Elle met aussi en avant la volonté de professionnaliser le corps diplomatique, renforcer les représentations consulaires à l’heure où les flux migratoires augmentent, et affirmer le Sénégal sur la scène multilatérale.
« Nous avons condamné ce qui se passe à Gaza et nous continuons de le faire », a-t-elle ajouté.
Partenariat renforcé avec la Russie
Revenant sur sa récente visite à Moscou, elle a salué des échanges « très riches » avec Sergueï Lavrov, son homologue russe. Les discussions ont porté sur l’éducation, l’énergie, le commerce et la coopération technique.
« Nous avons pu obtenir la possibilité d’importer directement du blé, des hydrocarbures et de l’engrais depuis la Russie », a-t-elle précisé. Une relance de la commission intergouvernementale entre les deux pays est en préparation. Une visite du président sénégalais en Russie est envisagée « en 2025 ou 2026 ».
Souveraineté sécuritaire et départ des troupes françaises
À propos du départ des forces françaises du territoire sénégalais, Mme Fall est catégorique : « Le Sénégal est un pays souverain […] Il est temps que le Sénégal décide qu’il n’a plus besoin de troupes étrangères. » Elle évoque un processus en cours avec la libération de plusieurs emprises militaires.
Évoquant les événements de 2024, la ministre a souligné l’importance de ne pas oublier « les 80 et quelques victimes » des violences politiques. « Nous voulons réconcilier le peuple sénégalais avec la justice », a-t-elle affirmé, dénonçant son instrumentalisation passée.

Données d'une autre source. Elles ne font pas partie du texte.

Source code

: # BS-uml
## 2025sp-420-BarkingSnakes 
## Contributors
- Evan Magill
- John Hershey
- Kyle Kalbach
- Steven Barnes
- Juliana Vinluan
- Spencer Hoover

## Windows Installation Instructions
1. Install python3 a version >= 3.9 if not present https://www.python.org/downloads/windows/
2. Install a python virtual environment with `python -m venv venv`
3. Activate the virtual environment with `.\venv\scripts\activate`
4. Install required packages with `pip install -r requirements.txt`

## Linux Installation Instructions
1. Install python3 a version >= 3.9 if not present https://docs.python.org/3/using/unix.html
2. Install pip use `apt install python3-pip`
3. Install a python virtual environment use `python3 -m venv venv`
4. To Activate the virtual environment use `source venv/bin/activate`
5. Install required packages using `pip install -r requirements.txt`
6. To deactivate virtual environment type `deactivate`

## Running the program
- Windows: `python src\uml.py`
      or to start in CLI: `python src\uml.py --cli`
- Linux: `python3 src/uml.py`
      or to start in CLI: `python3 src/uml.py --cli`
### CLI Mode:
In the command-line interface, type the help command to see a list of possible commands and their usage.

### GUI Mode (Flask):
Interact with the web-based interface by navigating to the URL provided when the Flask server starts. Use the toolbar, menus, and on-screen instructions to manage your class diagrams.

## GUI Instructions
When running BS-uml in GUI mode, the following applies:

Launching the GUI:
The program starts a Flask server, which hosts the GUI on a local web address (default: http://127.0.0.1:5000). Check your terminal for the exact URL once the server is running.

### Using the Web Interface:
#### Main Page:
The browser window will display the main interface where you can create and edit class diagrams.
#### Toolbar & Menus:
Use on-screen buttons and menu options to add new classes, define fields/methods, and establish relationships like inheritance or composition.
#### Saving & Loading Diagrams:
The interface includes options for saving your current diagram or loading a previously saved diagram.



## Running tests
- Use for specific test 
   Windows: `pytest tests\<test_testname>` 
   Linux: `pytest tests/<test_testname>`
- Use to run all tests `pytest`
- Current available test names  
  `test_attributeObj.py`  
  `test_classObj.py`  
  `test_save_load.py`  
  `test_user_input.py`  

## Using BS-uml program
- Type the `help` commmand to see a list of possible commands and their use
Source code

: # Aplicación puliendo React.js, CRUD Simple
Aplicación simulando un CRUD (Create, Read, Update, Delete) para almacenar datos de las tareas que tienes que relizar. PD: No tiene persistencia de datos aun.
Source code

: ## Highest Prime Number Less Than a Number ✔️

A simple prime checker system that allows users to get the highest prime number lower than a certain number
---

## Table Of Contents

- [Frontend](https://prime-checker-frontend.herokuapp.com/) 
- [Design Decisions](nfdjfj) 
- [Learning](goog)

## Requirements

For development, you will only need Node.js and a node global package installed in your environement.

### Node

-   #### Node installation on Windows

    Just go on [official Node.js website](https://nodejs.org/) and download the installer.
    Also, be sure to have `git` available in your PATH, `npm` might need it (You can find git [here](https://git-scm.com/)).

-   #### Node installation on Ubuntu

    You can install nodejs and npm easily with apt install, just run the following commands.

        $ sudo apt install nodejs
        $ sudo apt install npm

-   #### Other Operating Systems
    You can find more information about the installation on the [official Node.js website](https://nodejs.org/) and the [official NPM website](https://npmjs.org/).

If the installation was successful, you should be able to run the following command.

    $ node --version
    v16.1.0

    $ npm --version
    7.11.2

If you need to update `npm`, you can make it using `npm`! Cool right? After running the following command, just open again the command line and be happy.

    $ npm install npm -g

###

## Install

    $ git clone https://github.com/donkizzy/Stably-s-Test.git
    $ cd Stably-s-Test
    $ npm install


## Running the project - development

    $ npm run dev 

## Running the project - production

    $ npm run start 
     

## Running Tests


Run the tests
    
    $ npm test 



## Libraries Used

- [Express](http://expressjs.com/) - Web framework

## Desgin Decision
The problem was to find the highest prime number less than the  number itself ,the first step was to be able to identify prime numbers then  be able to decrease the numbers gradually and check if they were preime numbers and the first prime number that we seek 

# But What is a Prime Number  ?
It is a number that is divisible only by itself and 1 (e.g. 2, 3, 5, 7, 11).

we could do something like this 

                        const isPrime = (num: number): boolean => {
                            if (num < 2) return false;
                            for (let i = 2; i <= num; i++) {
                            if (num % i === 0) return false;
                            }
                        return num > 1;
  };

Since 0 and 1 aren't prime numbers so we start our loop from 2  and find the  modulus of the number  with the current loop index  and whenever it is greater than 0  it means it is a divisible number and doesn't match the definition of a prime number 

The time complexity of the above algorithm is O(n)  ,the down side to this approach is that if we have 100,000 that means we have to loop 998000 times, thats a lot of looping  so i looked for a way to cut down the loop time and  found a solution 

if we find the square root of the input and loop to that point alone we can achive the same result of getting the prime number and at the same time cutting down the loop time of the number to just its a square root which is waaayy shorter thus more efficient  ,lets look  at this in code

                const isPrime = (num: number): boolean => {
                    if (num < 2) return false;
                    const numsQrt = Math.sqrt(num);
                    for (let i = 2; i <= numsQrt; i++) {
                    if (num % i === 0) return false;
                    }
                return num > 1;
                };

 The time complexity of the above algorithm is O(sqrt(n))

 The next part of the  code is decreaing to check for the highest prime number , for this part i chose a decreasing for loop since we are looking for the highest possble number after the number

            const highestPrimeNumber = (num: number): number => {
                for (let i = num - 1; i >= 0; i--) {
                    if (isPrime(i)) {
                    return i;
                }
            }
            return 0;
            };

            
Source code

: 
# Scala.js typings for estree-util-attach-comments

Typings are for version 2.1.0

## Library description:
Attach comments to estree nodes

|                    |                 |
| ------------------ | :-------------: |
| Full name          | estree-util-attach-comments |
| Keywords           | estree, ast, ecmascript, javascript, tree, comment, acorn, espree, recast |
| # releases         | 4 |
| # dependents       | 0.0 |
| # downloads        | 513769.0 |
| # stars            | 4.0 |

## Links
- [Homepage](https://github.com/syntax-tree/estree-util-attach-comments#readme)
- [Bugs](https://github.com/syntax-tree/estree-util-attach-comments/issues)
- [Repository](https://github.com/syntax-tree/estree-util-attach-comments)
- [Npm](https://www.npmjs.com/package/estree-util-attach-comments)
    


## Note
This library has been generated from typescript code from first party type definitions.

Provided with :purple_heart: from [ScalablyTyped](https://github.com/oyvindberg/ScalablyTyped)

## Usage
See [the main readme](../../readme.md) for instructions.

Sécurité au Sahel et ambition multilatérale
Face à la crise au Sahel, jugée « très virulente», elle prône la coopération régionale. Le Sénégal agit au niveau bilatéral et sous-régional pour sécuriser les frontières et partager les formations. Elle a rappelé la contribution sénégalaise au maintien de la paix en Afrique et au-delà.
La ministre a renouvelé l’appel du Sénégal à une réforme du Conseil de sécurité de l’ONU : « Nous demandons quatre sièges pour l’Afrique, deux avec droit de veto. » Elle a également exprimé l’intérêt du Sénégal pour les BRICS, saluant « une alternative pour les pays du Sud ».
Ancienne économiste ayant travaillé 13 ans à l’ONU à New York, Yassine Fall affiche une volonté claire : renforcer l’intégration régionale ; diversifier les partenariats, notamment avec le Brésil et Cuba ; repositionner l’Afrique dans les institutions multilatérales ; dénoncer l’injustice du système financier mondial et des agences de notation ; établir des ponts avec la diaspora africaine ; promouvoir la coopération technologique, notamment avec la Russie.
« La diplomatie sénégalaise est désormais une diplomatie de rupture, enracinée dans les priorités africaines et résolument tournée vers un monde multipolaire », a conclu Mme Fall.